As you dip your toes into the waters of email marketing, you need to prepare yourself for the possibility that some of your email might contain content that people don’t want to receive. This is what ESP’s refer to as prohibited content. When you send a message with content like this — snap! — you’ll feel the jaws of compliance bite down on your email program!
As you might have noticed, sharks are on my mind. This summer, there have been several great white sightings around Cape Cod, and I can’t help but think of that old Spielberg classic, Jaws (not to mention the soon-to-be-classic Sharknado 4). Some of us are still afraid to go in the water. But you don’t need to be — not when it comes to the vast ocean that is email marketing, anyway!
Here’s what I mean. As you know, ESP’s like Net Atlantic help marketers send email. But we also have to respect the rules of the ISP’s and receiving domains to which marketers send their mail.
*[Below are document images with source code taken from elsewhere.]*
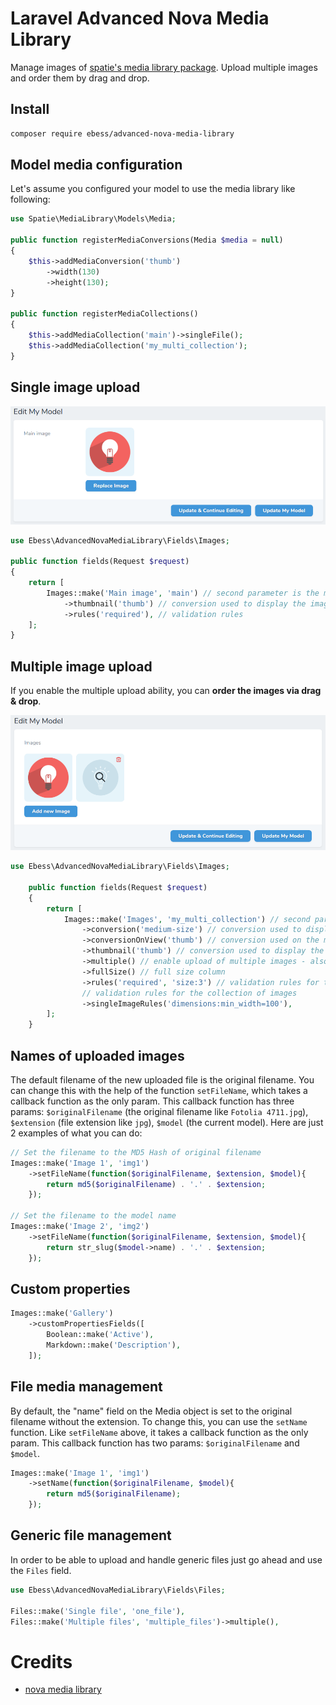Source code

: # Laravel Advanced Nova Media Library

Manage images of [spatie's media library package](https://github.com/spatie/laravel-medialibrary). Upload multiple
images and order them by drag and drop.

## Install
```bash
composer require ebess/advanced-nova-media-library
```

## Model media configuration

Let's assume you configured your model to use the media library like following:
```php
use Spatie\MediaLibrary\Models\Media;

public function registerMediaConversions(Media $media = null)
{
    $this->addMediaConversion('thumb')
        ->width(130)
        ->height(130);
}

public function registerMediaCollections()
{
    $this->addMediaCollection('main')->singleFile();
    $this->addMediaCollection('my_multi_collection');
}
```

## Single image upload

![Single image upload](docs/single-image.png)

```php
use Ebess\AdvancedNovaMediaLibrary\Fields\Images;

public function fields(Request $request)
{
    return [
        Images::make('Main image', 'main') // second parameter is the media collection name
            ->thumbnail('thumb') // conversion used to display the image
            ->rules('required'), // validation rules
    ];
}
```

## Multiple image upload

If you enable the multiple upload ability, you can **order the images via drag & drop**.

![Multiple image upload](docs/multiple-images.png)

```php
use Ebess\AdvancedNovaMediaLibrary\Fields\Images;

    public function fields(Request $request)
    {
        return [
            Images::make('Images', 'my_multi_collection') // second parameter is the media collection name
                ->conversion('medium-size') // conversion used to display the "original" image
                ->conversionOnView('thumb') // conversion used on the model's view
                ->thumbnail('thumb') // conversion used to display the image on the model's index page
                ->multiple() // enable upload of multiple images - also ordering
                ->fullSize() // full size column
                ->rules('required', 'size:3') // validation rules for the collection of images
                // validation rules for the collection of images
                ->singleImageRules('dimensions:min_width=100'),
        ];
    }
```

## Names of uploaded images

The default filename of the new uploaded file is the original filename. You can change this with the help of the function `setFileName`, which takes a callback function as the only param. This callback function has three params: `$originalFilename` (the original filename like `Fotolia 4711.jpg`), `$extension` (file extension like `jpg`), `$model` (the current model). Here are just 2 examples of what you can do:

```php
// Set the filename to the MD5 Hash of original filename
Images::make('Image 1', 'img1')
    ->setFileName(function($originalFilename, $extension, $model){
        return md5($originalFilename) . '.' . $extension;
    });

// Set the filename to the model name
Images::make('Image 2', 'img2')
    ->setFileName(function($originalFilename, $extension, $model){
        return str_slug($model->name) . '.' . $extension;
    });
```

## Custom properties

```php
Images::make('Gallery')
    ->customPropertiesFields([
        Boolean::make('Active'),
        Markdown::make('Description'),
    ]);
```

## File media management
By default, the "name" field on the Media object is set to the original filename without the extension. To change this, you can use the `setName` function. Like `setFileName` above, it takes a callback function as the only param. This callback function has two params: `$originalFilename` and `$model`.

```php
Images::make('Image 1', 'img1')
    ->setName(function($originalFilename, $model){
        return md5($originalFilename);
    });
```

## Generic file management

In order to be able to upload and handle generic files just go ahead and use the `Files` field.

```php
use Ebess\AdvancedNovaMediaLibrary\Fields\Files;

Files::make('Single file', 'one_file'),
Files::make('Multiple files', 'multiple_files')->multiple(),
```

# Credits

* [nova media library](https://github.com/jameslkingsley/nova-media-library)
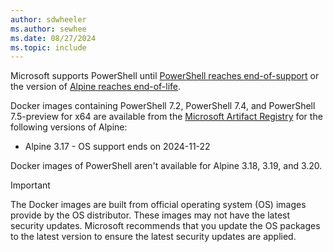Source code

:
 ```yaml
---
author: sdwheeler
ms.author: sewhee
ms.date: 08/27/2024
ms.topic: include
---
```

<!-- markdownlint-disable first-line-h1 -->
Microsoft supports PowerShell until [PowerShell reaches end-of-support][lifecycle] or the version of
[Alpine reaches end-of-life][eol-alpine].

Docker images containing PowerShell 7.2, PowerShell 7.4, and PowerShell 7.5-preview for x64 are
available from the [Microsoft Artifact Registry][mcr] for the following versions of Alpine:

- Alpine 3.17 - OS support ends on 2024-11-22

Docker images of PowerShell aren't available for Alpine 3.18, 3.19, and 3.20.

> [!IMPORTANT]
> The Docker images are built from official operating system (OS) images provide by the OS
> distributor. These images may not have the latest security updates. Microsoft recommends that you
> update the OS packages to the latest version to ensure the latest security updates are applied.

[lifecycle]: /powershell/scripting/install/powershell-support-lifecycle
[eol-alpine]: https://alpinelinux.org/releases/
[mcr]: https://mcr.microsoft.com/en-us/product/powershell/tags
It’s a tightrope walk that ESPs have to make with every send and every new client. If we send mail that is “universally” perceived as problematic, or send from industries that are seen as such, then we risk having our IP addresses or servers — or both — blocked on the receiving end. If this happens, we can’t send for any of our clients. And that’s as painful as a shark bite.
That said, it’s important to understand that if ESP’s consider your industry or content to be prohibited, it doesn’t mean that it’s “bad”. It just means that your emails tend to generate elevated complaints from recipients. ESP’s don’t want their senders to have elevated complaint rates, because complaints can adversely affect delivery. And, as I mentioned before, when mail gets deferred and blocked by ISPs, an ESP may not be able to deliver mail successfully for any of their clients.
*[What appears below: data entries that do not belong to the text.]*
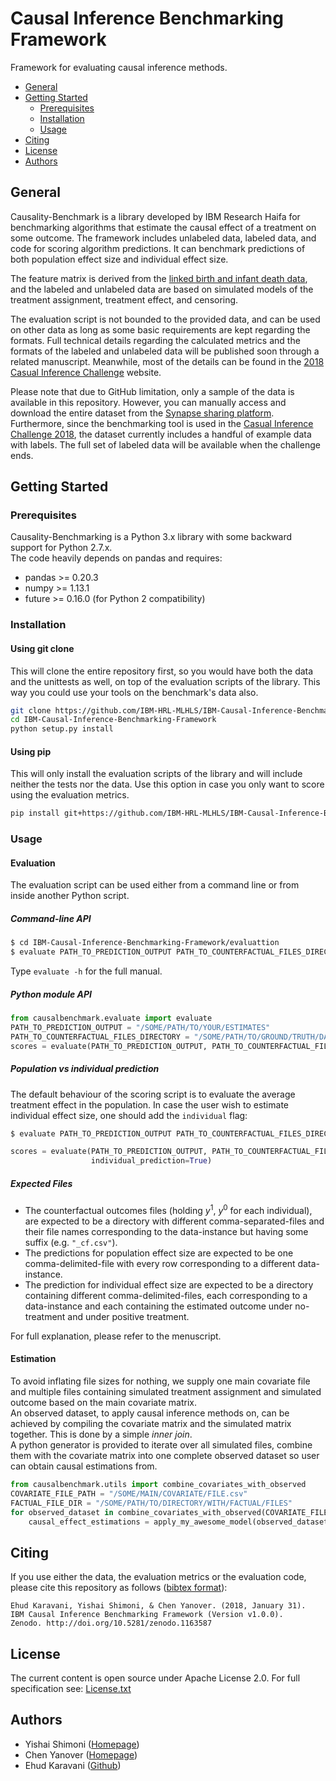 # Causal Inference Benchmarking Framework
Framework for evaluating causal inference methods.

 - [General](#general)
 - [Getting Started](#getting-started)
   - [Prerequisites](#prerequisites)
   - [Installation](#installation)
   - [Usage](#usage)
 - [Citing](#citing)
 - [License](#license)
 - [Authors](#authors)

## General
Causality-Benchmark is a library developed by IBM Research Haifa for 
benchmarking algorithms that estimate the causal effect of a treatment on 
some outcome. The framework includes unlabeled data, labeled data, and code 
for scoring algorithm predictions. It can benchmark predictions of both 
population effect size and individual effect size.  

The feature matrix is derived from the 
[linked birth and infant death data](https://www.cdc.gov/nchs/nvss/linked-birth.htm),
and the labeled and unlabeled data are based on simulated models of the 
treatment assignment, treatment effect, and censoring.

The evaluation script is not bounded to the provided data, 
and can be used on other data as 
long as some basic requirements are kept regarding the formats. 
Full technical details regarding the calculated metrics and the formats of the 
labeled and unlabeled data will be published soon through a related manuscript. 
Meanwhile, most of the details can be found in the 
[2018 Casual Inference Challenge](https://www.synapse.org/ACIC2018Challenge)
website.

Please note that due to GitHub limitation, only a sample of the data is 
available in this repository. However, you can manually access and download 
the entire dataset from the 
[Synapse sharing platform](https://www.synapse.org/#!Synapse:syn11294478/files/).
Furthermore, since the benchmarking tool is used in the 
[Casual Inference Challenge 2018](https://www.synapse.org/#!Synapse:syn11294478),
the dataset currently includes a handful of example data with labels.
The full set of labeled data will be available when the challenge ends.

## Getting Started
### Prerequisites
Causality-Benchmarking is a Python 3.x library with some backward support for Python 2.7.x.  
The code heavily depends on pandas and requires:
* pandas >= 0.20.3
* numpy >= 1.13.1
* future >= 0.16.0 (for Python 2 compatibility)

### Installation
#### Using git clone
This will clone the entire repository first, so you would have both the data and the unittests as well,
on top of the evaluation scripts of the library. This way you could use your tools on the benchmark's
data also.
```bash
git clone https://github.com/IBM-HRL-MLHLS/IBM-Causal-Inference-Benchmarking-Framework.git
cd IBM-Causal-Inference-Benchmarking-Framework
python setup.py install
```

#### Using pip 
This will only install the evaluation scripts of the library and will include neither the tests
nor the data. Use this option in case you only want to score using the evaluation metrics.
```bash
pip install git+https://github.com/IBM-HRL-MLHLS/IBM-Causal-Inference-Benchmarking-Framework.git
``` 

### Usage
#### Evaluation
The evaluation script can be used either from a command line or from inside another Python
script.  
##### Command-line API
```bash
$ cd IBM-Causal-Inference-Benchmarking-Framework/evaluattion
$ evaluate PATH_TO_PREDICTION_OUTPUT PATH_TO_COUNTERFACTUAL_FILES_DIRECTORY
```
Type `evaluate -h` for the full manual.

##### Python module API
```python
from causalbenchmark.evaluate import evaluate
PATH_TO_PREDICTION_OUTPUT = "/SOME/PATH/TO/YOUR/ESTIMATES" 
PATH_TO_COUNTERFACTUAL_FILES_DIRECTORY = "/SOME/PATH/TO/GROUND/TRUTH/DATA" 
scores = evaluate(PATH_TO_PREDICTION_OUTPUT, PATH_TO_COUNTERFACTUAL_FILES_DIRECTORY)
```

##### Population vs individual prediction
The default behaviour of the scoring script is to evaluate the average treatment effect 
in the population.
In case the user wish to estimate individual effect size, one should add the `individual` flag:  
```bash
$ evaluate PATH_TO_PREDICTION_OUTPUT PATH_TO_COUNTERFACTUAL_FILES_DIRECTORY --i
``` 
```python 
scores = evaluate(PATH_TO_PREDICTION_OUTPUT, PATH_TO_COUNTERFACTUAL_FILES_DIRECTORY,
                  individual_prediction=True)
```
##### Expected Files
* The counterfactual outcomes files (holding $y^1$, $y^0$ for each individual), are expected to be a
  directory with different comma-separated-files and their file names corresponding to the
  data-instance but having some suffix (e.g. `"_cf.csv"`).
* The predictions for population effect size are expected to be one comma-delimited-file with
  every row corresponding to a different data-instance.
* The prediction for individual effect size are expected to be a directory containing different
  comma-delimited-files, each corresponding to a data-instance and each containing the
  estimated outcome under no-treatment and under positive treatment.

For full explanation, please refer to the menuscript.

#### Estimation
To avoid inflating file sizes for nothing, 
we supply one main covariate file and multiple files containing simulated treatment 
assignment and simulated outcome based on the main covariate matrix.    
An observed dataset, to apply causal inference methods on, can be achieved by compiling 
the covariate matrix and the simulated matrix together. This is done by a simple 
*inner join*.  
A python generator is provided to iterate over all simulated files, combine them with
the covariate matrix into one complete observed dataset so user can obtain causal estimations
from.
```python
from causalbenchmark.utils import combine_covariates_with_observed
COVARIATE_FILE_PATH = "/SOME/MAIN/COVARIATE/FILE.csv"
FACTUAL_FILE_DIR = "/SOME/PATH/TO/DIRECTORY/WITH/FACTUAL/FILES"
for observed_dataset in combine_covariates_with_observed(COVARIATE_FILE_PATH,FACTUAL_FILE_DIR):
    causal_effect_estimations = apply_my_awesome_model(observed_dataset)
```
 
## Citing
If you use either the data, the evaluation metrics or the evaluation code, please cite this 
repository as follows ([bibtex format](https://zenodo.org/record/1163587/export/hx#.WnHnPq6WY-U)):
```
Ehud Karavani, Yishai Shimoni, & Chen Yanover. (2018, January 31). 
IBM Causal Inference Benchmarking Framework (Version v1.0.0). 
Zenodo. http://doi.org/10.5281/zenodo.1163587
```

## License
The current content is open source under Apache License 2.0. For full specification see: 
[License.txt](License.txt)

## Authors
* Yishai Shimoni ([Homepage](http://researcher.watson.ibm.com/researcher/view.php?person=il-YISHAIS))
* Chen Yanover ([Homepage](http://researcher.watson.ibm.com/researcher/view.php?person=il-CHENY))
* Ehud Karavani ([Github](https://github.com/ehudkr))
So what type of content is prohibited content? Most ESP’s agree that it’s content including get-rich-quick offers, penny stock offerings, paycheck loan-related mailings, credit repair or get-out-of debt offerings, virtual online casinos, and the like. There are also some industries that, like the tide, ebb into and out of prohibited waters, such as the DJ and club promotion businesses.
When you’re ready to sign on with an ESP, be sure to review their prohibited content policy. It can usually be found on their website, either as a standalone page or within their Terms of Service. Here at Net Atlantic, we’ll personally review our prohibited content policy with you, so that you can jump into the email marketing ocean without fear of being bitten by prohibited content restrictions!